Comments on Text & Data Mining by practical means: Document Classification part 1 - Data Set Analysis

Thanks for sharing, check out Data Mining Serv...

2019-06-13T03:41:54.559-07:00

Thanks for sharing, check out

Data Mining Service Providers

Data Mining Process

Exactly David, I'm selecting documents in whic...

2011-08-24T10:12:59.309-07:00

Exactly David,
I'm selecting documents in which the tag "TOPICS" contains only 1 class.
I intend classifying 4-5 classes of docs.
@blog community:
Dr. David Lewis is a LEGEND of "Text Mining", "Text categorization".
He is the Father of "Reuters Data Set" as well!

Cristian - And thanks to you for making the effort...

2011-08-24T05:15:19.036-07:00

Cristian - And thanks to you for making the effort to teach people.
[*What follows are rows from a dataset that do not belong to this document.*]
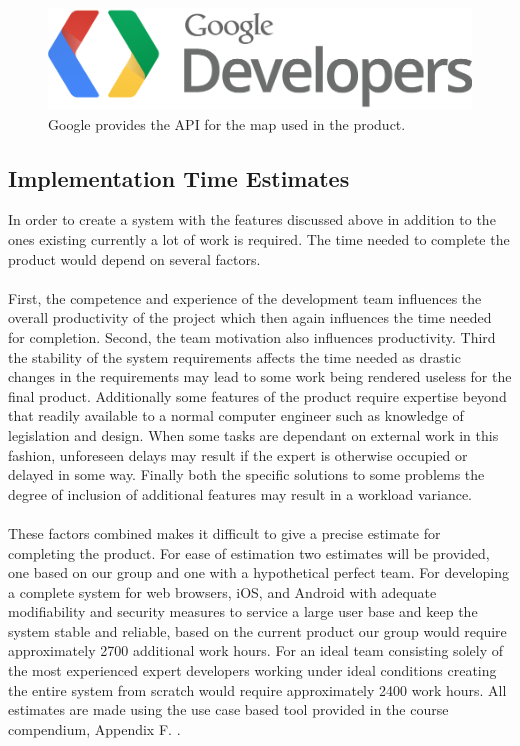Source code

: \begin{figure}[ht!]
  \centering
  \includegraphics[width=\linewidth]{./FurtherWork/img/GoogleDevelopersLogo}
  \caption{Google provides the API for the map used in the product.}
  \label{fig:FurtherGoogleDevelopersLogo}
\end{figure}

\subsection{Implementation Time Estimates}
\label{subsec:FurtherRequiredEstimate}

In order to create a system with the features discussed above in addition to the ones existing currently a lot of work is required. The time needed to complete the product would depend on several factors. 
\paragraph{} First, the competence and experience of the development team influences the overall productivity of the project which then again influences the time needed for completion. Second, the team motivation also influences productivity. Third the stability of the system requirements affects the time needed as drastic changes in the requirements may lead to some work being rendered useless for the final product. Additionally some features of the product require expertise beyond that readily available to a normal computer engineer such as knowledge of legislation and design. When some tasks are dependant on external work in this fashion, unforeseen delays may result if the expert is otherwise occupied or delayed in some way. Finally both the specific solutions to some problems the degree of inclusion of additional features may result in a workload variance. 
\paragraph{} These factors combined makes it difficult to give a precise estimate for completing the product. For ease of estimation two estimates will be provided, one based on our group and one with a hypothetical perfect team. For developing a complete system for web browsers, iOS, and Android with adequate modifiability and security measures to service a large user base and keep the system stable and reliable, based on the current product our group would require approximately 2700 additional work hours. For an ideal team consisting solely of the most experienced expert developers working under ideal conditions creating the entire system from scratch would require approximately 2400 work hours. All estimates are made using the use case based tool provided in the course compendium, Appendix F. \cite{booklet:CDPCompendium}.
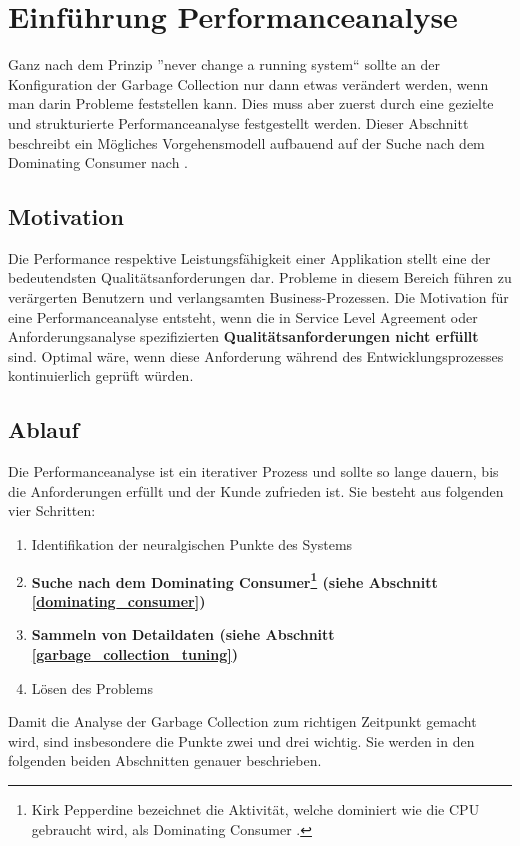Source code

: \chapter{Einführung Performanceanalyse}
Ganz nach dem Prinzip ''never change a running system`` sollte an der Konfiguration der Garbage Collection nur dann etwas verändert werden, wenn man darin Probleme feststellen kann. Dies muss aber zuerst durch eine gezielte und strukturierte Performanceanalyse festgestellt werden. Dieser Abschnitt beschreibt ein Mögliches Vorgehensmodell aufbauend auf der Suche nach dem Dominating Consumer nach \cite{pepperdine201102}.

\section{Motivation}
Die Performance respektive Leistungsfähigkeit einer Applikation stellt eine der bedeutendsten Qualitätsanforderungen dar. Probleme in diesem Bereich führen zu verärgerten Benutzern und verlangsamten Business-Prozessen. Die Motivation für eine Performanceanalyse entsteht, wenn die in Service Level Agreement oder Anforderungsanalyse spezifizierten \textbf{Qualitätsanforderungen nicht erfüllt} sind. Optimal wäre, wenn diese Anforderung während des Entwicklungsprozesses kontinuierlich geprüft würden.

\section{Ablauf}
Die Performanceanalyse ist ein iterativer Prozess und sollte so lange dauern, bis die Anforderungen erfüllt und der Kunde zufrieden ist. Sie besteht aus folgenden vier Schritten\cite{hummelBeer201109}:
\begin{enumerate}
	\item Identifikation der neuralgischen Punkte des Systems
	\item \textbf{Suche nach dem Dominating Consumer\footnote{Kirk Pepperdine bezeichnet die Aktivität, welche dominiert wie die CPU gebraucht wird, als Dominating Consumer . } (siehe Abschnitt \ref{dominating_consumer})}
	\item \textbf{Sammeln von Detaildaten (siehe Abschnitt \ref{garbage_collection_tuning})}
	\item Lösen des Problems
\end{enumerate}


Damit die Analyse der Garbage Collection zum richtigen Zeitpunkt gemacht wird, sind insbesondere die Punkte zwei und drei wichtig. Sie werden in den folgenden beiden Abschnitten genauer beschrieben.
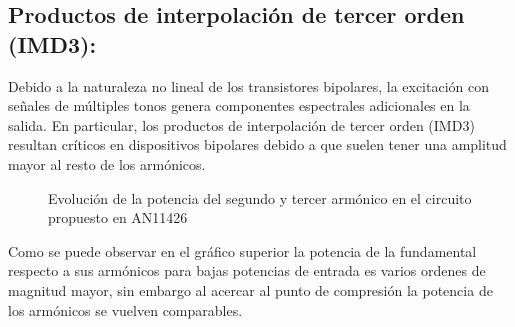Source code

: \subsection{Productos de interpolación de tercer orden (IMD3):}
Debido a la naturaleza no lineal de los transistores bipolares, la excitación con señales de múltiples tonos genera componentes espectrales adicionales en la salida. En particular, los productos de interpolación de tercer orden (IMD3) resultan críticos en dispositivos bipolares debido a que suelen tener una amplitud mayor al resto de los armónicos.
\begin{figure}[htbp]
\centering
{}
\caption{Evolución de la potencia del segundo y tercer armónico en el circuito propuesto en AN11426}
\label{fig:nf_vs_freq}
\end{figure}
Como se puede observar en el gráfico superior la potencia de la fundamental respecto a sus armónicos para bajas potencias de entrada es varios ordenes de magnitud mayor, sin embargo al acercar al punto de compresión la potencia de los armónicos se vuelven comparables.
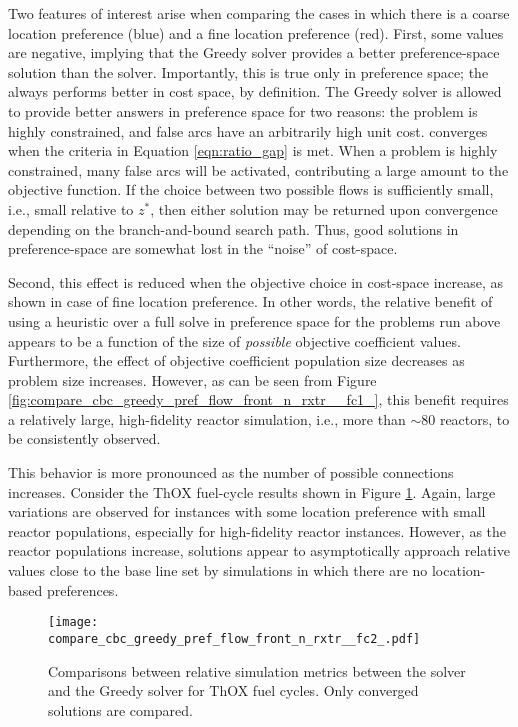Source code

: Two features of interest arise when comparing the cases in which there is a
coarse location preference (blue) and a fine location preference (red). First,
some values are negative, implying that the Greedy solver provides a better
preference-space solution than the \cbc solver. Importantly, this is true only
in preference space; the \cbc always performs better in cost space, by
definition. The Greedy solver is allowed to provide better answers in preference
space for two reasons: the problem is highly constrained, and false arcs have an
arbitrarily high unit cost. \cbc converges when the criteria in Equation
\ref{eqn:ratio_gap} is met. When a problem is highly constrained, many false
arcs will be activated, contributing a large amount to the objective
function. If the choice between two possible flows is sufficiently small, i.e.,
small relative to $z^*$, then either solution may be returned upon convergence
depending on the branch-and-bound search path. Thus, good solutions in
preference-space are somewhat lost in the ``noise'' of cost-space.

Second, this effect is reduced when the objective choice in cost-space increase,
as shown in case of fine location preference. In other words, the relative
benefit of using a heuristic over a full \cbc solve in preference space for the
problems run above appears to be a function of the size of \textit{possible}
objective coefficient values. Furthermore, the effect of objective coefficient
population size decreases as problem size increases. However, as can be seen
from Figure \ref{fig:compare_cbc_greedy_pref_flow_front_n_rxtr__fc1_}, this
benefit requires a relatively large, high-fidelity reactor simulation, i.e., more
than $\sim$80 reactors, to be consistently observed. 

This behavior is more pronounced as the number of possible connections
increases. Consider the ThOX fuel-cycle results shown in Figure
\ref{fig:compare_cbc_greedy_pref_flow_front_n_rxtr__fc2_}. Again, large
variations are observed for instances with some location preference with small
reactor populations, especially for high-fidelity reactor instances. However, as
the reactor populations increase, \cbc solutions appear to asymptotically
approach relative values close to the base line set by simulations in which
there are no location-based preferences.

\begin{figure}[h!]
  \begin{center}
    \texttt{[image: compare\_cbc\_greedy\_pref\_flow\_front\_n\_rxtr\_\_fc2\_.pdf]}
    \caption{
      \label{fig:compare_cbc_greedy_pref_flow_front_n_rxtr__fc2_}
      Comparisons between relative simulation metrics between the \cbc solver and
      the Greedy solver for ThOX fuel cycles. Only converged \cbc
      solutions are compared.  }
  \end{center}
\end{figure}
Re point 2, so is the idea that you will be working only with the subset of documents that have exactly one category?

First of all, many thanks to take part in this dis...
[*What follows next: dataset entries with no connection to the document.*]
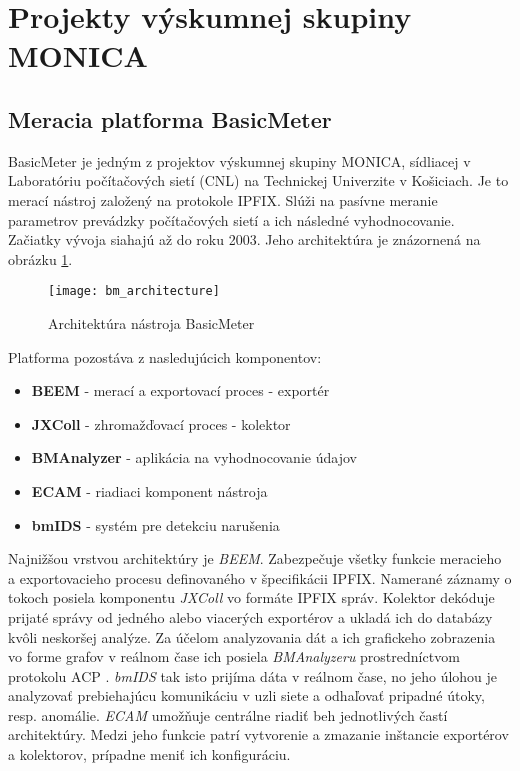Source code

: \section{Projekty v\'yskumnej skupiny MONICA}

\subsection{Meracia platforma BasicMeter}

BasicMeter \citep{monica} je jedným z projektov výskumnej 
skupiny MONICA, sídliacej v Laboratóriu počítačových sietí (CNL) na Technickej Univerzite v Košiciach. 
Je to merací nástroj založený na protokole IPFIX. Slúži na pasívne meranie parametrov prevádzky 
počítačových sietí a ich následné vyhodnocovanie. Začiatky vývoja siahajú až do roku 2003. Jeho 
architektúra je znázornená na obrázku \ref{o:bm_architecture}.

\begin{figure}[ht!]
\centering
\texttt{[image: bm\_architecture]}
\caption{Architektúra nástroja BasicMeter \citep{ja}}\label{o:bm_architecture}
\end{figure}

Platforma pozostáva z nasledujúcich komponentov:
\begin{itemize}
 \item \textbf{BEEM} - merací a exportovací proces - exportér
 \item \textbf{JXColl} - zhromažďovací proces - kolektor
 \item \textbf{BMAnalyzer} - aplikácia na vyhodnocovanie údajov
 \item \textbf{ECAM} - riadiaci komponent nástroja
 \item \textbf{bmIDS} - systém pre detekciu narušenia
\end{itemize}

Najnižšou vrstvou architektúry je \emph{BEEM}. Zabezpečuje všetky funkcie 
meracieho a exportovacieho procesu definovaného v špecifikácii IPFIX. Namerané záznamy o tokoch
posiela komponentu \emph{JXColl} vo formáte IPFIX správ. Kolektor dekóduje prijaté správy od jedného
alebo viacerých exportérov a ukladá ich do databázy kvôli neskoršej analýze. Za účelom analyzovania dát
a ich grafickeho zobrazenia vo forme grafov v reálnom čase ich posiela \emph{BMAnalyzeru} prostredníctvom 
protokolu ACP \citep{ado}. \emph{bmIDS} tak isto prijíma dáta v reálnom čase, no jeho úlohou je analyzovať
prebiehajúcu komunikáciu v uzli siete a odhaľovať pripadné útoky, resp. anomálie. \emph{ECAM} umožňuje 
centrálne riadiť beh jednotlivých častí architektúry. Medzi jeho funkcie patrí vytvorenie a zmazanie 
inštancie exportérov a kolektorov, prípadne meniť ich konfiguráciu. \citep{ja, veri}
2011-08-22T11:31:39.277-07:00

First of all, many thanks to take part in this discussion. I'm very honored of that!
About the point 2: One of the aims of this blog-tutorial is to provide an overview of the techniques and methods to classify texts. So, in the beginning I'm going to classify documents without overlap. When the level will be mature I'll show some techniques to analyze the overlapping.

point 3: totally with you!
Thanks again.
I really hope you will give us other precious contributes!
...I cannot forget some your papers I read years ago during my university-time!!
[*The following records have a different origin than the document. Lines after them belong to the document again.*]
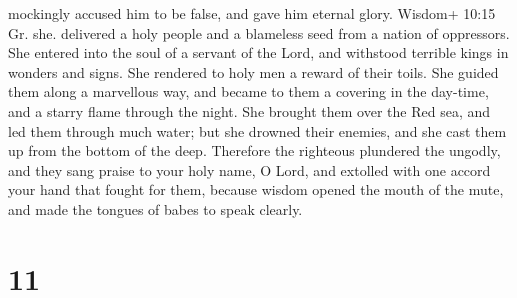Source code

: mockingly accused him to be false, and gave him eternal glory.
 Wisdom+ 10:15 Gr. she. delivered a holy people and a
blameless seed from a nation of oppressors.  She entered
into the soul of a servant of the Lord, and withstood terrible kings in
wonders and signs.  She rendered to holy men a reward of
their toils. She guided them along a marvellous way, and became to them
a covering in the day-time, and a starry flame through the night.
 She brought them over the Red sea, and led them through
much water;  but she drowned their enemies, and she cast
them up from the bottom of the deep.  Therefore the
righteous plundered the ungodly, and they sang praise to your holy name,
O Lord, and extolled with one accord your hand that fought for them,
 because wisdom opened the mouth of the mute, and made the
tongues of babes to speak clearly.

\hypertarget{section-10}{%
\section{11}\label{section-10}}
It's fun to see that Reuters-21578 is still fi...

2011-08-22T09:58:13.222-07:00

It's fun to see that Reuters-21578 is still finding uses, at least pedagogically. A few comments:

1. For most research purposes RCV1-v2 is today more useful: more documents, more categories, better understanding of the accuracy of the manual categorization, etc.

2. It's important to mention that Reuters documents can belong to 0, 1, or several of the 135 TOPICS categories. Given that, I'm not clear on how you're defining coverage. Upper bound on proportion of documents that have at least one category that get at least one of their categories?

3. Building and maintaining classifiers for 135 categories is not necessarily, or even usually, a problem operationally. The limiting factor would not be computation, but availability of people who have been trained to label training and validation data for those 135 categories.